Similar to Trump’s speech on the environment a couple weeks earlier, where he falsely claimed credit for the “cleanest air” and most “crystal clear” water in the world (while ignoring climate change), there’s a prideful ignorance about how humans are affecting our world.  

Clearly, adding a disposable plastic straw to every beverage sold in this country was wasteful and mostly unnecessary. They all enter the stream of waste that fills our oceans, landscapes and landfills with plastic, often without ever being used or desired. 

Straws get ingested by marine life and add to the plastic accumulating in our oceans that’s expected to outweigh all the fish in the sea by 2050. So, cities and states around the country started passing laws banning their automatic dispersal, usually requiring diners to ask for them instead.

Fox News and other right-wing voices responded furiously, falsely accusing the cities of threatening to jail waiters (they didn’t) and undermining American values. Conservatives posted their plastic straw orders on social media and boasted about wantonly using them in response to articles about ocean plastic pollution.

Straws became a symbol of defiance and disdain. So, the Trump campaign is selling packs of 10 “Trump straws” for $15 and crowing about it on Twitter. Trump campaign manager Brad Pascale tweeted last week, “Making Straws Great Again,”


Plastic straw bans obviously won’t by themselves solve the plastic pollution crisis. Still, it’s a step in the right direction, and making diners ask for them just doesn’t seem like a big deal.
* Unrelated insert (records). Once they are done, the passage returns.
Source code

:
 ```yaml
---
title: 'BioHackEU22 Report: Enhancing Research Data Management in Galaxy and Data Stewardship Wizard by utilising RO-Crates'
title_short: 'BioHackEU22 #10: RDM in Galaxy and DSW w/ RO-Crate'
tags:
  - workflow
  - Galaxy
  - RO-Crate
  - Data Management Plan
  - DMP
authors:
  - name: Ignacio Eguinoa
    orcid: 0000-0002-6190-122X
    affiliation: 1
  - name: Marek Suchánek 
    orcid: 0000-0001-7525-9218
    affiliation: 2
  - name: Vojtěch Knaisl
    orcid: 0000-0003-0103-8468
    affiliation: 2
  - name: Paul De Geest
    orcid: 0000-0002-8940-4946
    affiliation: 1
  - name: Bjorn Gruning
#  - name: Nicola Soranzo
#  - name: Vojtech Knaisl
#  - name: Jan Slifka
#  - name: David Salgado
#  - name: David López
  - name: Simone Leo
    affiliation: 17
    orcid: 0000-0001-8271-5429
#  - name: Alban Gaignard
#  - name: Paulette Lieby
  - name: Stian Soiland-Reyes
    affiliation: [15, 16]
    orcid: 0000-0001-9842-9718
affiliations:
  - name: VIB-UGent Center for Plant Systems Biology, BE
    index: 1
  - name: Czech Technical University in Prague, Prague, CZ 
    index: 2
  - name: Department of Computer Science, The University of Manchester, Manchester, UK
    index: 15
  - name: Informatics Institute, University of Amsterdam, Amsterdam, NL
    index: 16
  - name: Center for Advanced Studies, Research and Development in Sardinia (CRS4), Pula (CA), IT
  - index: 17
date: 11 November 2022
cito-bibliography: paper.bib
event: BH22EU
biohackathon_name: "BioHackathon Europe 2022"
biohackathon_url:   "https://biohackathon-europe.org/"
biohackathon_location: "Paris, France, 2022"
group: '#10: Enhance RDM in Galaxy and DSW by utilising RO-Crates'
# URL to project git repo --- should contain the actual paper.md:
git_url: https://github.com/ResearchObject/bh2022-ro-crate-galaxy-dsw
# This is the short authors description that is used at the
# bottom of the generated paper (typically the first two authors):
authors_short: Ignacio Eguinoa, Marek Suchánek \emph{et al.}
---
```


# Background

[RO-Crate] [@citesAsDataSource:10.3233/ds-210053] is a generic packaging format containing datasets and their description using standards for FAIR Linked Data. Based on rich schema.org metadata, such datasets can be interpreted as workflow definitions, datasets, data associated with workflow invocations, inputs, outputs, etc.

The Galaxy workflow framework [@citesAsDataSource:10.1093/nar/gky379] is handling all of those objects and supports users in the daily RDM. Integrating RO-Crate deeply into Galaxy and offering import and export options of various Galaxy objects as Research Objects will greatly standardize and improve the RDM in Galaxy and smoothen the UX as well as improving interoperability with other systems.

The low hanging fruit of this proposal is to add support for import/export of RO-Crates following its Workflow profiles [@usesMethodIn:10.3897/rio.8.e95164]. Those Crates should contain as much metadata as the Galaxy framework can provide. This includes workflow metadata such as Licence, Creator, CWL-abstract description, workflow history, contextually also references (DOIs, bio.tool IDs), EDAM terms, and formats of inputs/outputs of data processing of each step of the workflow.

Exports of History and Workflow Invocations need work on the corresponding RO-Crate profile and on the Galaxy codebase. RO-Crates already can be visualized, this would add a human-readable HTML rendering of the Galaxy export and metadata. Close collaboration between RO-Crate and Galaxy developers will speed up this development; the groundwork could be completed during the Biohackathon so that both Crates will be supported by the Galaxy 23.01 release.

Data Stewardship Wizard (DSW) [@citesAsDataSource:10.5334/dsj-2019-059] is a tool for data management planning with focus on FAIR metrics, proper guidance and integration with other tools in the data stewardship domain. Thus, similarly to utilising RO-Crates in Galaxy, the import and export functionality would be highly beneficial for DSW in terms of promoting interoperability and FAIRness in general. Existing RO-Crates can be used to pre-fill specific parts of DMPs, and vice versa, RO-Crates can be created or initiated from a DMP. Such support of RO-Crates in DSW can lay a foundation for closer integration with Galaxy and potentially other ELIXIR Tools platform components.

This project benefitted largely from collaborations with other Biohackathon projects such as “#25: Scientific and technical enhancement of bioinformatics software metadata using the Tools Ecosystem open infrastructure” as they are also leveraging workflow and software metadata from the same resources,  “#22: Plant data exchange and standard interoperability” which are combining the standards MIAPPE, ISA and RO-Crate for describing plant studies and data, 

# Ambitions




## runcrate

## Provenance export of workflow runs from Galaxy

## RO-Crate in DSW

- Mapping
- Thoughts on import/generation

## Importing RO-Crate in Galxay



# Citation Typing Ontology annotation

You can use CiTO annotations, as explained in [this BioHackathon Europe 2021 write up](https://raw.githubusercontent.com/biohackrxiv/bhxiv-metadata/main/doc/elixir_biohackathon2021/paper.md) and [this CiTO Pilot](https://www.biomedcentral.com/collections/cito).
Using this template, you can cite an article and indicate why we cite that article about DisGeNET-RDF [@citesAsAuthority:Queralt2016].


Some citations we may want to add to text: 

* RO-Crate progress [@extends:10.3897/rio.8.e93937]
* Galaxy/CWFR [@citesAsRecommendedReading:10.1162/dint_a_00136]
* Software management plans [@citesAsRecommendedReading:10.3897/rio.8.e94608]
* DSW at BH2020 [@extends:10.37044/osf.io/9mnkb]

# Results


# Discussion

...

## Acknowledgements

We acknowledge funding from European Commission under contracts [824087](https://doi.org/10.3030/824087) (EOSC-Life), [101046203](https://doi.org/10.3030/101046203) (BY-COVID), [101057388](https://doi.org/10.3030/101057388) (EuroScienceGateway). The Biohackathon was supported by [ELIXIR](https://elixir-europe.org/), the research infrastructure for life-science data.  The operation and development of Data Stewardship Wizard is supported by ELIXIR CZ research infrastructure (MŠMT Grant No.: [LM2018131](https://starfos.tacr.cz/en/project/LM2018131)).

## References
But I’m far more concerned about the industry’s effort to steeply increase plastic production using our oversupply of fracked natural gas, all under pollution regulations that haven’t been updated since Reagan was president. This reckless expansion will dramatically increase the mountain of plastic packaging we have to deal with.

As my colleague wrote earlier this year, “Dozens of U.S. cities made 2018 the year of the plastic straw ban. But if we really want to reduce the plastic pollution rapidly amassing in our oceans, 2019 must be the year we challenge the fossil fuel industry’s plan to aggressively expand plastic production.”

That’s exactly what we and more than 270 other organizations did this week when we filed a legal petition demanding the EPA update its water pollution rules to ban the release of plastic pellets and the most toxic chemicals from petrochemical plants that make plastic.

Trump and his people can keep sucking plastic straws and pretend that’s some kind of rebellion instead of just willful wastefulness. Or Trump and his EPA appointees can act on a petition that really will help prevent pollution of our rivers, bays and oceans. 

Miyoko Sakashita is director of the Center for Biological Diversity’s oceans program.